Edirne’nin Keşan ilçesinde açılan kalker ve taş ocakları nedeniyle yok olma tehlikesiyle karşı karşıya bulunan Saros Körfezi kıyısındaki, ‘Turizm Koruma ve Geliştirme Bölgesi ile Özel Koruma Bölgesi’ ilan edilen, Çevre ve Şehircilik Bakanlığı’nın ‘Çevresel Etki Değerlendirmesi (ÇED) raporu gereksizdir’ kararı verdiği ormanlık alanlarla ilgili açılan davada mahkeme, ‘ÇED gereklidir’ kararı verdi.
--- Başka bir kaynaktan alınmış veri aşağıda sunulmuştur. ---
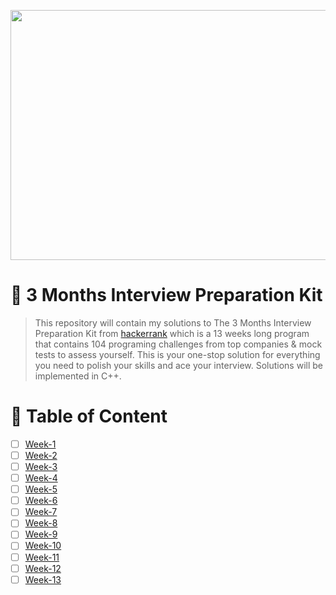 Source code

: <p align="center">
  <img width="600" height="400" src="https://user-images.githubusercontent.com/64151841/175782966-1392abe2-98ae-4021-8677-e477186539c9.png">
</p>

# 🎯 3 Months Interview Preparation Kit 
> This repository will contain my solutions to The 3 Months Interview Preparation Kit from [hackerrank](https://www.hackerrank.com/interview/preparation-kits/three-month-preparation-kit/three-month-week-one/challenges) which is a 13 weeks long program that contains 104 programing challenges from top companies & mock tests to assess yourself. This is your one-stop solution for everything you need to polish your skills and ace your interview. Solutions will be implemented in C++.

# 📝 Table of Content
- [ ] [Week-1](/week1)
- [ ] [Week-2](/week2)
- [ ] [Week-3](/week3)
- [ ] [Week-4](/week4)
- [ ] [Week-5](/week5)
- [ ] [Week-6](/week6)
- [ ] [Week-7](/week7)
- [ ] [Week-8](/week8)
- [ ] [Week-9](/week9)
- [ ] [Week-10](/week9)
- [ ] [Week-11](/week10)
- [ ] [Week-12](/week11)
- [ ] [Week-13](/week13)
Saros Körfezi kıyısındaki ormanlık alan 2006 yılında Kütür ve Turizm Bakanlığı tarafından ‘Turizm Koruma ve Geliştirme Bölgesi’, 2010 yılında ise ‘Saros Körfezi Özel Koruma Bölgesi’ olarak ilan edilmişti.
Buna rağmen denize yaklaşık 500 metre mesafede bulunan ormanlık alanlarda taş ve kalker ocakları art arda açılmaya başlamış, körfezin ormanlık alanları büyük oranda tahrip edilmişti.
Son olarak, bakanlığın ‘ÇED raporu gereksiz’ kararı üzerine çevrecilerin başvurduğu mahkemenin ‘ÇED raporu gereklidir’ ara kararına rağmen, Saros Körfezi’nde iki yeni kalker ocağı açılması için başvuru yapılmıştı.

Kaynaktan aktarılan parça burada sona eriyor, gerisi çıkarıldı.